Various algorithms can be used to calculate DQ. In this case, as a rule, data from a mart or replica containing a snapshot of data at a specific point in time and located in the data warehouse are used for analysis. For small systems, in some cases, data from backup copies of the production database can be used, or very rarely from the production database itself, in the absence of the ability to deploy other sources.
In a simplified form, a validation algorithm can be described as a process that analyzes data according to a specific condition.

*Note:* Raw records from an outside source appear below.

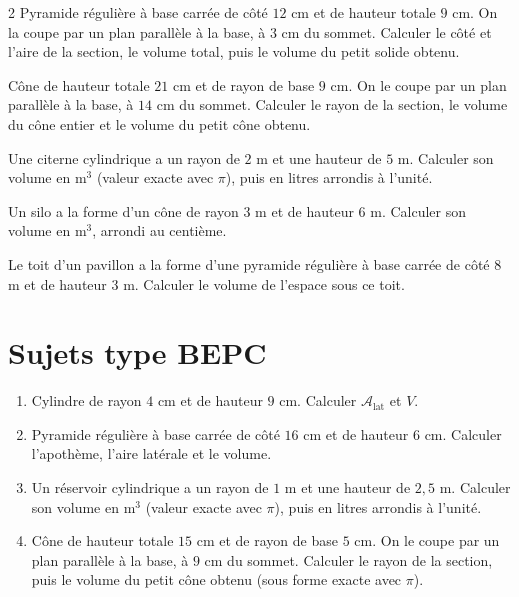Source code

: \begin{multicols}{2}
\exo{} Pyramide régulière à base carrée de côté $12$ cm et de hauteur totale $9$ cm.
On la coupe par un plan parallèle à la base, à $3$ cm du sommet. Calculer le côté et l'aire
de la section, le volume total, puis le volume du petit solide obtenu.

\exo{} Cône de hauteur totale $21$ cm et de rayon de base $9$ cm. On le coupe par un
plan parallèle à la base, à $14$ cm du sommet. Calculer le rayon de la section, le volume du
cône entier et le volume du petit cône obtenu.

\exo{} Une citerne cylindrique a un rayon de $2$ m et une hauteur de $5$ m. Calculer
son volume en m$^{3}$ (valeur exacte avec $\pi$), puis en litres arrondis à l'unité.

\exo{} Un silo a la forme d'un cône de rayon $3$ m et de hauteur $6$ m. Calculer son
volume en m$^{3}$, arrondi au centième.

\exo{} Le toit d'un pavillon a la forme d'une pyramide régulière à base carrée de
côté $8$ m et de hauteur $3$ m. Calculer le volume de l'espace sous ce toit.

\end{multicols}

\section{Sujets type BEPC}

\begin{enumerate}[label=\arabic*)]
\item Cylindre de rayon $4$ cm et de hauteur $9$ cm. Calculer $\mathcal{A}_{\text{lat}}$ et $V$.
\item Pyramide régulière à base carrée de côté $16$ cm et de hauteur $6$ cm. Calculer
l'apothème, l'aire latérale et le volume.
\item Un réservoir cylindrique a un rayon de $1$ m et une hauteur de $2{,}5$ m. Calculer son
volume en m$^{3}$ (valeur exacte avec $\pi$), puis en litres arrondis à l'unité.
\item Cône de hauteur totale $15$ cm et de rayon de base $5$ cm. On le coupe par un plan
parallèle à la base, à $9$ cm du sommet. Calculer le rayon de la section, puis le volume du
petit cône obtenu (sous forme exacte avec $\pi$).
\end{enumerate}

This is easier to understand with a simple example. Let's say we have a table of 100 records with customer information, containing for each customer first name, last name, date of birth, ssn, email, phone:
Obviously, each client must have a date of birth, while, theoretically, a person may not have an email or phone number. To check if the date of birth in our table is not empty, we must check each record for the NOT NULL condition in the birthday field. We are running a query that will return the number of records with an empty date of birth. Let's say there are 20 such records out of 100. Then we can say that we have 20% of incorrect records in terms of the date of birth, so the quality of the data is 80%. How good or bad is that? It all depends on the system and on the data. In some cases, having even one empty entry may not be acceptable.
When we say that a field must not be empty, we mean an assessment of the quality of the data according to the criterion of 'completeness'. In addition, other criteria for assessing DQ can be classified as consistency, reliability, accuracy, unambiguity, uniqueness, consistency, compliance. These are the most common criteria (dimensions), in practice there may be others.
The term 'data quality requirement' or simply 'requirement' is used to describe the conditions for checking DQ. For example, the requirement can be formulated as follows: "SSN must be specified, as well as at least one of the communication methods." Then the condition for selecting incorrect records in SQL will look like this:
ssn is null or email is null and phone is null
Consider another version of the requirement: "Date of birth and SSN must be filled in and match the intervals and template." Then the conditions for incorrect entries can be:
- Date of birth is empty
- Date of birth does not match the intervals (for example, 01-01-9999)
- SSN is empty
- SSN contains characters
If any of these conditions are met, the record will be considered incorrect. Obviously, the check will consist of several conditions connected by the 'OR' operator:
birthday is null or birthday> now () or ssn is null or not is_numeric (ssn)
All conditions are described in the requirement and then interpreted in SQL (or other code) to perform validation on the dataset. Based on the needs of the business, there may be several requirements, each of which will address the problem of DQ in a specific context. One requirement may be intended to ensure the operation of the system and require the completion of mandatory fields, another for completeness of contact information for customers and will give an overall assessment of how, for example, users prefer to provide information about themselves when it comes to those customers who have registered online.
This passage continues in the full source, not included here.